Elsfleth - Wenn es auf der Leinwand in der Aula des Fachbereichs Seefahrt wieder einmal rauscht und flimmert, wenn der Ton dröhnt und nur mit Mühe zu verstehen ist, wenn der blond gelockte und reichlich arrogante Schriftsteller Dr.

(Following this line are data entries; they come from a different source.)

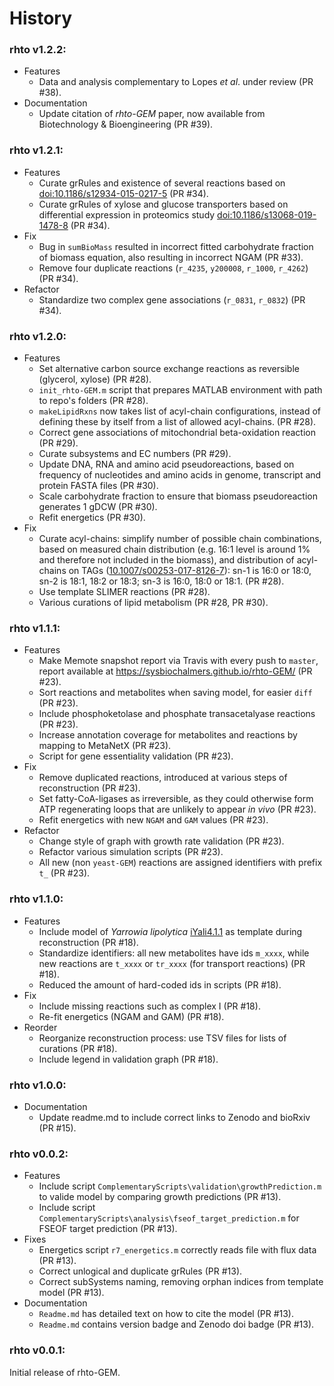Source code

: # History

### rhto v1.2.2:
* Features
  * Data and analysis complementary to Lopes _et al_. under review (PR #38).
* Documentation
  * Update citation of _rhto-GEM_ paper, now available from Biotechnology & Bioengineering (PR #39).

### rhto v1.2.1:
* Features
  * Curate grRules and existence of several reactions based on [doi:10.1186/s12934-015-0217-5](https://doi.org/10.1186/s12934-015-0217-5) (PR #34).
  * Curate grRules of xylose and glucose transporters based on differential expression in proteomics study [doi:10.1186/s13068-019-1478-8](https://doi.org/10.1186/s13068-019-1478-8) (PR #34).
* Fix
  * Bug in `sumBioMass` resulted in incorrect fitted carbohydrate fraction of biomass equation, also resulting in incorrect NGAM (PR #33).
  * Remove four duplicate reactions (`r_4235`, `y200008`, `r_1000`, `r_4262`) (PR #34).
* Refactor
  * Standardize two complex gene associations (`r_0831`, `r_0832`) (PR #34).

### rhto v1.2.0:
* Features
  * Set alternative carbon source exchange reactions as reversible (glycerol, xylose) (PR #28).
  * `init_rhto-GEM.m` script that prepares MATLAB environment with path to repo's folders (PR #28).
  * `makeLipidRxns` now takes list of acyl-chain configurations, instead of defining these by itself from a list of allowed acyl-chains.  (PR #28).
  * Correct gene associations of mitochondrial beta-oxidation reaction (PR #29).
  * Curate subsystems and EC numbers (PR #29).
  * Update DNA, RNA and amino acid pseudoreactions, based on frequency of nucleotides and amino acids in genome, transcript and protein FASTA files (PR #30).
  * Scale carbohydrate fraction to ensure that biomass pseudoreaction generates 1 gDCW (PR #30).
  * Refit energetics (PR #30).
* Fix
  * Curate acyl-chains: simplify number of possible chain combinations, based on measured chain distribution (e.g. 16:1 level is around 1% and therefore not included in the biomass), and distribution of acyl-chains on TAGs ([10.1007/s00253-017-8126-7](http://doi.org/10.1007/s00253-017-8126-7)):  sn-1 is 16:0 or 18:0, sn-2 is 18:1, 18:2 or 18:3; sn-3 is 16:0, 18:0 or 18:1. (PR #28).
  * Use template SLIMER reactions (PR #28).
  * Various curations of lipid metabolism (PR #28, PR #30).

### rhto v1.1.1:
* Features
  * Make Memote snapshot report via Travis with every push to `master`, report available at https://sysbiochalmers.github.io/rhto-GEM/ (PR #23).
  * Sort reactions and metabolites when saving model, for easier `diff` (PR #23).
  * Include phosphoketolase and phosphate transacetalyase reactions (PR #23).
  * Increase annotation coverage for metabolites and reactions by mapping to MetaNetX (PR #23).
  * Script for gene essentiality validation (PR #23).
* Fix
  * Remove duplicated reactions, introduced at various steps of reconstruction (PR #23).
  * Set fatty-CoA-ligases as irreversible, as they could otherwise form ATP regenerating loops that are unlikely to appear _in vivo_ (PR #23).
  * Refit energetics with new `NGAM` and `GAM` values (PR #23).
* Refactor
  * Change style of graph with growth rate validation (PR #23).
  * Refactor various simulation scripts (PR #23).
  * All new (non `yeast-GEM`) reactions are assigned identifiers with prefix `t_`  (PR #23).

### rhto v1.1.0:
* Features
  * Include model of _Yarrowia lipolytica_ [iYali4.1.1](https://github.com/SysBioChalmers/Yarrowia_lipolytica_W29-GEM/releases/tag/4.1.1) as template during reconstruction (PR #18).
  * Standardize identifiers: all new metabolites have ids `m_xxxx`, while new reactions are `t_xxxx` or `tr_xxxx` (for transport reactions) (PR #18).
  * Reduced the amount of hard-coded ids in scripts (PR #18).
* Fix
  * Include missing reactions such as complex I (PR #18).
  * Re-fit energetics (NGAM and GAM) (PR #18).
* Reorder
  * Reorganize reconstruction process: use TSV files for lists of curations (PR #18).
  * Include legend in validation graph (PR #18).

### rhto v1.0.0:
* Documentation
  * Update readme.md to include correct links to Zenodo and bioRxiv (PR #15).

### rhto v0.0.2:
* Features
  * Include script `ComplementaryScripts\validation\growthPrediction.m` to valide model by comparing growth predictions (PR #13).
  * Include script `ComplementaryScripts\analysis\fseof_target_prediction.m` for FSEOF target prediction (PR #13).
* Fixes
  * Energetics script `r7_energetics.m` correctly reads file with flux data (PR #13).
  * Correct unlogical and duplicate grRules (PR #13).
  * Correct subSystems naming, removing orphan indices from template model (PR #13).
* Documentation
  * `Readme.md` has detailed text on how to cite the model (PR #13).
  * `Readme.md` contains version badge and Zenodo doi badge (PR #13).

### rhto v0.0.1:
Initial release of rhto-GEM.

Johannes Pfeiffer – mit drei F, eins vor und zwei nach dem ei“ – zum putzigen Gymnasiasten mutiert, dann ist in der Aula Kult und helles Vergnügen angesagt.
Mini-Wecker im Angebot
Der Film „Die Feuerzangenbowle“, gedreht 1944 mit Heinz Rühmann in der Hauptrolle, flimmerte zum vierten Mal in Folge über die Leinwand – dafür hatten am Donnerstagabend wieder Studierende der Seefahrtschule und der Lions-Club Nordenham/Elsfleth gesorgt. Selbstverständlich auch für zwingend notwendige Utensilien der interaktiven Aufführung: An den Getränkeständen im Foyer gab es für die gut gelaunten Bowlenfans mehr als nur einen „wenzigen Schlock“, an der Abendkasse waren Mini-Wecker im Angebot, weiter wurden für eine stilgerechte Aufführung gefüllte Reagenzgläser und Taschenlampen benötigt – Wunderkerzen waren aus Sicherheitsgründen nicht erlaubt, zum Knabbern wurde Studentenfutter von einem Geldinstitut gesponsert.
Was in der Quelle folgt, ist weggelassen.